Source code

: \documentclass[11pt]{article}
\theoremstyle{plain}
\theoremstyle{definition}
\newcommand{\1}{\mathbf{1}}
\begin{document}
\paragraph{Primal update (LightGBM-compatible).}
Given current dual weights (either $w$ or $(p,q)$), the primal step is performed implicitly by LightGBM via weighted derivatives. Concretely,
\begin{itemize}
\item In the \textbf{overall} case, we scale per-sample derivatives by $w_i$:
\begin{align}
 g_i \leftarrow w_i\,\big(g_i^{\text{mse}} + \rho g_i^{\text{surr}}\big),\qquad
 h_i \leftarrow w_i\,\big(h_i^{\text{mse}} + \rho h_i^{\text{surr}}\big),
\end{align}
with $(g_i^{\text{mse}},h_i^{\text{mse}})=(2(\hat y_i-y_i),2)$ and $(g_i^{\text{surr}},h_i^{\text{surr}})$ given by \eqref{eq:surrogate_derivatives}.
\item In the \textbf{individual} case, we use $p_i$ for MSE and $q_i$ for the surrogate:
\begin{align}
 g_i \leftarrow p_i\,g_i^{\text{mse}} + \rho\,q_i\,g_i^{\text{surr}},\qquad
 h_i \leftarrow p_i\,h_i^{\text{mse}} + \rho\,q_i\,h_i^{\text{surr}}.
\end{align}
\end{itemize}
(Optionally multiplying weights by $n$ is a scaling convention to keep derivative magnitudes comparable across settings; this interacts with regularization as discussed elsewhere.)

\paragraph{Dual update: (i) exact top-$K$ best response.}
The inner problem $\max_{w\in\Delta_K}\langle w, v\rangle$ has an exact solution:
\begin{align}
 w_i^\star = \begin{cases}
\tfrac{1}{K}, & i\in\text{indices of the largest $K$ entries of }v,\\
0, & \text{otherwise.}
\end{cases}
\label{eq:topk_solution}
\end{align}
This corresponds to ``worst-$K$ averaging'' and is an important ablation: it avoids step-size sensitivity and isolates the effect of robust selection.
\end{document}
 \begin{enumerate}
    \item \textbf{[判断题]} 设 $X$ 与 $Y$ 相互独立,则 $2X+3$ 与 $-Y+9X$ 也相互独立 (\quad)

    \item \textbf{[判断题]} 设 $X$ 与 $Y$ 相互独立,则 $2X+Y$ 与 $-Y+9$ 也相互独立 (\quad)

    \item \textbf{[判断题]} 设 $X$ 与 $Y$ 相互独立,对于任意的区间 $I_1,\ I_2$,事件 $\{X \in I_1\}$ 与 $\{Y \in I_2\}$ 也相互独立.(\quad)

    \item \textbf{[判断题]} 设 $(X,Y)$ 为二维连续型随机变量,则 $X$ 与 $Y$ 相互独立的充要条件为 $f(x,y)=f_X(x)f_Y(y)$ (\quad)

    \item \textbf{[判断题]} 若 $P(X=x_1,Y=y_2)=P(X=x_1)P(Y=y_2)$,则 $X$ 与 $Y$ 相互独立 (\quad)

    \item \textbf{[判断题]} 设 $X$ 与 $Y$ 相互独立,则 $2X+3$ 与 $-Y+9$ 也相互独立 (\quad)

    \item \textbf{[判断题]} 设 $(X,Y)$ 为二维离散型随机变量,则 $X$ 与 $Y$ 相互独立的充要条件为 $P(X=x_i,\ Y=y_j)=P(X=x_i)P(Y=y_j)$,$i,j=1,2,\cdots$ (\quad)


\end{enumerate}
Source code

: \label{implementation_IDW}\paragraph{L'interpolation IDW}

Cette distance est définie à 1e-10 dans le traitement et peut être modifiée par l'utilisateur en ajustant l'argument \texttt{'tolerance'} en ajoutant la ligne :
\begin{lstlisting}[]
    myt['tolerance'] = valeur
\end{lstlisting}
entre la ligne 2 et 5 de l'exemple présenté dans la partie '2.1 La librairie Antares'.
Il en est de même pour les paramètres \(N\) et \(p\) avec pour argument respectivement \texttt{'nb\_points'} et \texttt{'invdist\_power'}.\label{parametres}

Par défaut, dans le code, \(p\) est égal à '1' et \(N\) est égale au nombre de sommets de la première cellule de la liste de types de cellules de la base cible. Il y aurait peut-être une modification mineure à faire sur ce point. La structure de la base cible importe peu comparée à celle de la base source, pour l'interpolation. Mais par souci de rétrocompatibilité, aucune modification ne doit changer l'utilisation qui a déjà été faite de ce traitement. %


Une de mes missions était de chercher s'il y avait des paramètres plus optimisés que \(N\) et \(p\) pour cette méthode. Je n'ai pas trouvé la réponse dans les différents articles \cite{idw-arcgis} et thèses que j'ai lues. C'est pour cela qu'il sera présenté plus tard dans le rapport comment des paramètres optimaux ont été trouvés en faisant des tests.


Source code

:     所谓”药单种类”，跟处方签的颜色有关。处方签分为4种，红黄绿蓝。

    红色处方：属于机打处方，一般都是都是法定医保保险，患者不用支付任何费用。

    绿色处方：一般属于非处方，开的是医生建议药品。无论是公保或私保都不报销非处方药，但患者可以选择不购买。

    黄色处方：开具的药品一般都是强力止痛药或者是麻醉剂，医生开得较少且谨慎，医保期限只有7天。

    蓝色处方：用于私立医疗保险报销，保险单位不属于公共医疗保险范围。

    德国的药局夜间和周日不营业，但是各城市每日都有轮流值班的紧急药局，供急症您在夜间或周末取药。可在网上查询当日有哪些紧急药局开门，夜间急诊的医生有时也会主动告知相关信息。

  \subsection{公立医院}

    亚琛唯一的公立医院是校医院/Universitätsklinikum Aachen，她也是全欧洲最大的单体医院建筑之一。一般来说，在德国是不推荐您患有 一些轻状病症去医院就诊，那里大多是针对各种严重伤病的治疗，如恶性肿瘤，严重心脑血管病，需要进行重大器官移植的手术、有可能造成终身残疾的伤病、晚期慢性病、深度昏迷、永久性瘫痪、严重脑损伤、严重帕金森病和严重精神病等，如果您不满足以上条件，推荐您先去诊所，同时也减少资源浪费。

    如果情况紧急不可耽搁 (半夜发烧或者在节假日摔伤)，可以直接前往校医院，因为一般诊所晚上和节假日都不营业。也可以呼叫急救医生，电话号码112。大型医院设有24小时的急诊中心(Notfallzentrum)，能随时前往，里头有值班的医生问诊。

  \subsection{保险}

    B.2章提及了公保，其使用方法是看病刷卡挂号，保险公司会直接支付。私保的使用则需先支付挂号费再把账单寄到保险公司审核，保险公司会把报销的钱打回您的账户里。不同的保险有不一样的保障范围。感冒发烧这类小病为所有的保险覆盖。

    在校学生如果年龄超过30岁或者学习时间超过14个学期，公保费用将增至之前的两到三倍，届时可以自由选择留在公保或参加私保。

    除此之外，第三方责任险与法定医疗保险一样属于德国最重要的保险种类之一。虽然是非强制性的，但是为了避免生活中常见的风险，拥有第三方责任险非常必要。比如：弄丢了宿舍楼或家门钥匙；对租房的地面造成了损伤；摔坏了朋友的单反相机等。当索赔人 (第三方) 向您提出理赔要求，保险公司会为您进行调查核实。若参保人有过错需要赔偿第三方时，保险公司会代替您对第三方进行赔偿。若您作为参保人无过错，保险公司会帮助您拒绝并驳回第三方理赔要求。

**Your assignment:** Which lines of the records contain the word "peut"? Copy each of them.

**Expected answer:**
Cette distance est définie à 1e-10 dans le traitement et peut être modifiée par l'utilisateur en ajustant l'argument \texttt{'tolerance'} en ajoutant la ligne :
Par défaut, dans le code, \(p\) est égal à '1' et \(N\) est égale au nombre de sommets de la première cellule de la liste de types de cellules de la base cible. Il y aurait peut-être une modification mineure à faire sur ce point. La structure de la base cible importe peu comparée à celle de la base source, pour l'interpolation. Mais par souci de rétrocompatibilité, aucune modification ne doit changer l'utilisation qui a déjà été faite de ce traitement. %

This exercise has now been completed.